A year later, with the number still climbing--and lines of customers at the doors--the chain hit Wall Street with a frenzy to match the night on Rodeo Drive. In the busiest opening for a Nasdaq public offering to date, its stock soared to $32.13 before closing at $26. At its peak that day, Planet Hollywood had a paper value of $3.5 billion.

At that instant, the 17% of the stock distributed to celebrities had a paper value above $500 million. And Robert Earl, the CEO whose own name was largely unknown to the public, was able to say, "I'm worth a billion dollars."

He had reason to believe in his formula then, even if earnings began to slip. The very year of the initial public offering, there was a 2% decline in same-store sales, the measure of how business is faring at established locations. That dropped 11% the next year. When the slippage continued, the stock slid too.

A range of theories was offered by financial analysts and the media: Perhaps Planet Hollywood had opened too many units, some in non-tourist locales like Indianapolis. Perhaps it spread itself thin with costly side ventures such as All-Star Cafes packed with sports memorabilia from Joe Montana, Wayne Gretzky and others. Maybe customers became disillusioned when they didn't see the famous faces after the parties--only their cardboard figures on a diorama.

Or maybe the entire theme-restaurant craze had run its course, overstuffing the public until it lost its appetite. At one time, you could pass a Harley-Davidson Cafe, a Motown Cafe and a Fashion Cafe--backed by celebrity models--as you walked to the stretch of 57th Street that already offered the first Planet and a Hard Rock Cafe, the pioneer of the genre.

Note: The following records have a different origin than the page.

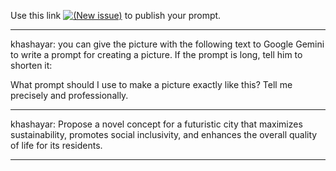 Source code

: Use this link [![(New issue)]()](https://github.com/khzg/ChatGPT/issues) to publish your prompt.
___
khashayar: you can give the picture with the following text to Google Gemini to write a prompt for creating a picture. If the prompt is long, tell him to shorten it:

What prompt should I use to make a picture exactly like this? Tell me precisely and professionally.
___
khashayar: Propose a novel concept for a futuristic city that maximizes sustainability, promotes social inclusivity, and enhances the overall quality of life for its residents.
___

As the bottom line continued to slide, others suggested a simpler explanation: the food.

This became almost a mantra--that Planet Hollywood couldn't cook a decent hamburger.

Such talk enraged Earl, an Englishman. He saw it as mob thinking based on a fiction. He never pretended that people would flock to his places because of the burgers or the chicken strips coated with Cap'n Crunch--they'd come for the show, the alien spaceships hanging from the ceiling and the knickknacks from "Titanic." But he was sure the food was fine, cooked by the same chefs who, if they weren't working for him, would be over at TGI Friday's.

The problem, as he saw it, was image. Planet Hollywood had lost its "cool."

This showed up in the number whose dip worried him most--in sales of that logo gear. In good times, the T-shirts and jackets accounted for 25% of the take.

"The need to buy my clothing has disappeared," Earl said. "They just say, 'We don't need to buy it.' "

He knew the solution, though. Wasn't it obvious? He came up with it even before the company's plunge reached that dreaded B-word, bankruptcy.

Earl's answer was: new celebrities.

Arnold, Sly and Bruce needed help. He needed new stars. Younger stars. And not B-listers.

So even while his company was fighting for its life, he would go after the day's hot names. He would use them to signal to the world that his restaurants were again "sufficiently cool to associate with."

Getting these recruits was no simple matter, however, when their agents were whispering that your stock was heading toward zero, and your company was fast becoming a punch line for Jay Leno.